COMPOSITION DU TRIBUNAL
PRÉSIDENT : Madame Marie CHIFFLET, Vice-Présidente
ASSESSEURS : Madame Anne-Sophie VILQUIN, Vice-Présidente
Madame Christelle ROLQUIN, Vice-Présidente
GREFFIÈRE
Madame Léonie TAMET
INSTRUCTION ET DEBATS
Clôture prononcée le : 26 Novembre 2025
Débats tenus à l’audience publique du : 02 Mars 2026, devant CHIFFLET Marie et
VILQUIN Anne-Sophie qui en ont fait rapport et en ont rendu compte au tribunal en cours de délibéré, conformément aux dispositions de l’article 786 du code de procédure civile, les avocats ne s’y étant pas opposés.
Date de délibéré indiquée par le Président : 11 Mai 2026
DECISION
Jugement contradictoire, rendu en premier ressort, par mise à disposition au greffe en application des dispositions de l’article 450 alinéa 2 du code de procédure civile, le 11 Mai 2026, rédigé par CHIFFLET Marie.
* * *
EXPOSÉ DU LITIGE
Madame [R] [M] veuve [D] est décédée le [Date décès 1] 2017, laissant pour héritiers deux enfants, Monsieur [H] [D] et Monsieur [L] [D], ainsi que deux petits-enfants, Monsieur [C] [B] et Monsieur [U] [B], venant par représentation d’une troisième enfant, prédécédée en 2014, [I] [D] épouse [B].
La déclaration de succession a été déposée le 8 décembre 2022.
Par acte du 16 mai 2023, Monsieur [H] [D], Monsieur [L] [D] et Monsieur [C] [B] ont fait assigner la Direction régionale des finances publiques de Provence-Alpes-Côte-d’Azur et des Bouches du Rhône devant le tribunal judiciaire de Bonneville aux fins de décharge totale des intérêts de retard et de la majoration pour dépôt tardif de la déclaration de succession de Madame [R] [M] veuve [D], et condamnation à paiement des sommes acquittées à ces titres.
Par ordonnance du 17 janvier 2025, le juge de la mise en état du tribunal judiciaire de Bonneville a déclaré recevables la demande de décharge des majorations de retard, mais déclaré irrecevable celle de décharge des intérêts de retard, au motif de l’absence de réclamation préalable relative aux intérêts.
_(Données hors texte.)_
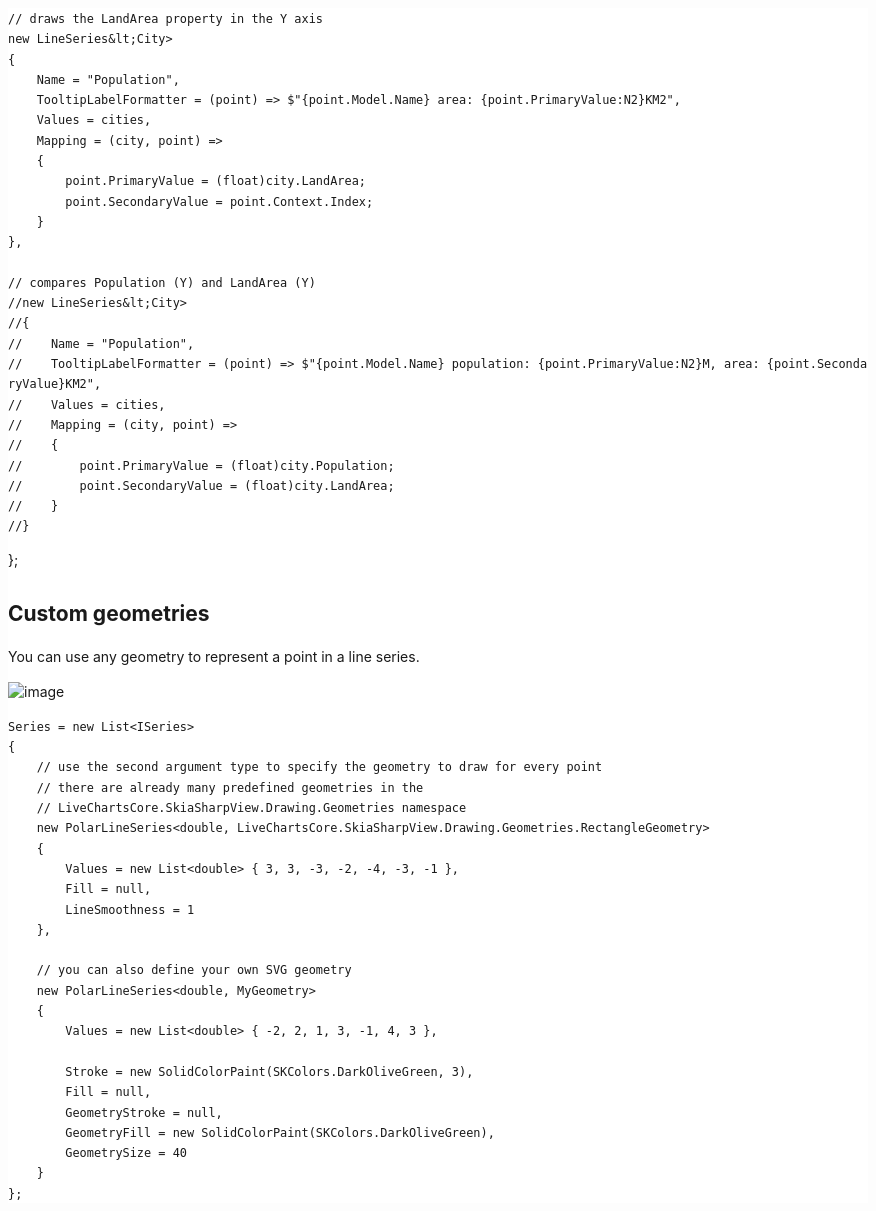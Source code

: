     // draws the LandArea property in the Y axis
    new LineSeries&lt;City>
    {
        Name = "Population",
        TooltipLabelFormatter = (point) => $"{point.Model.Name} area: {point.PrimaryValue:N2}KM2",
        Values = cities,
        Mapping = (city, point) =>
        {
            point.PrimaryValue = (float)city.LandArea;
            point.SecondaryValue = point.Context.Index;
        }
    },

    // compares Population (Y) and LandArea (Y)
    //new LineSeries&lt;City>
    //{
    //    Name = "Population",
    //    TooltipLabelFormatter = (point) => $"{point.Model.Name} population: {point.PrimaryValue:N2}M, area: {point.SecondaryValue}KM2",
    //    Values = cities,
    //    Mapping = (city, point) =>
    //    {
    //        point.PrimaryValue = (float)city.Population;
    //        point.SecondaryValue = (float)city.LandArea;
    //    }
    //}
};</code></pre>

## Custom geometries

You can use any geometry to represent a point in a line series.

![image](https://raw.githubusercontent.com/beto-rodriguez/LiveCharts2/master/docs/_assets/polarlinescg.png)

<pre><code>Series = new List&lt;ISeries>
{
    // use the second argument type to specify the geometry to draw for every point
    // there are already many predefined geometries in the
    // LiveChartsCore.SkiaSharpView.Drawing.Geometries namespace
    new PolarLineSeries&lt;double, LiveChartsCore.SkiaSharpView.Drawing.Geometries.RectangleGeometry>
    {
        Values = new List&lt;double> { 3, 3, -3, -2, -4, -3, -1 },
        Fill = null,
        LineSmoothness = 1
    },

    // you can also define your own SVG geometry
    new PolarLineSeries&lt;double, MyGeometry>
    {
        Values = new List&lt;double> { -2, 2, 1, 3, -1, 4, 3 },

        Stroke = new SolidColorPaint(SKColors.DarkOliveGreen, 3),
        Fill = null,
        GeometryStroke = null,
        GeometryFill = new SolidColorPaint(SKColors.DarkOliveGreen),
        GeometrySize = 40
    }
};</code></pre>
Ayant vu leur réclamation au titre des intérêts de retard rejetée par une décision de l’administration fiscale du 12 mars 2025, Monsieur [H] [D], Monsieur [L] [D] et Monsieur [C] [B] ont, par acte du 18 juin 2025, de nouveau fait assigner la Direction régionale des finances publique de Provence-Alpes-Côte d’Azur et des Bouches du Rhône aux fins de réduction à 1 euros des intérêts et remboursement de la somme totale de 11 877 euros au titre des intérêts de retard.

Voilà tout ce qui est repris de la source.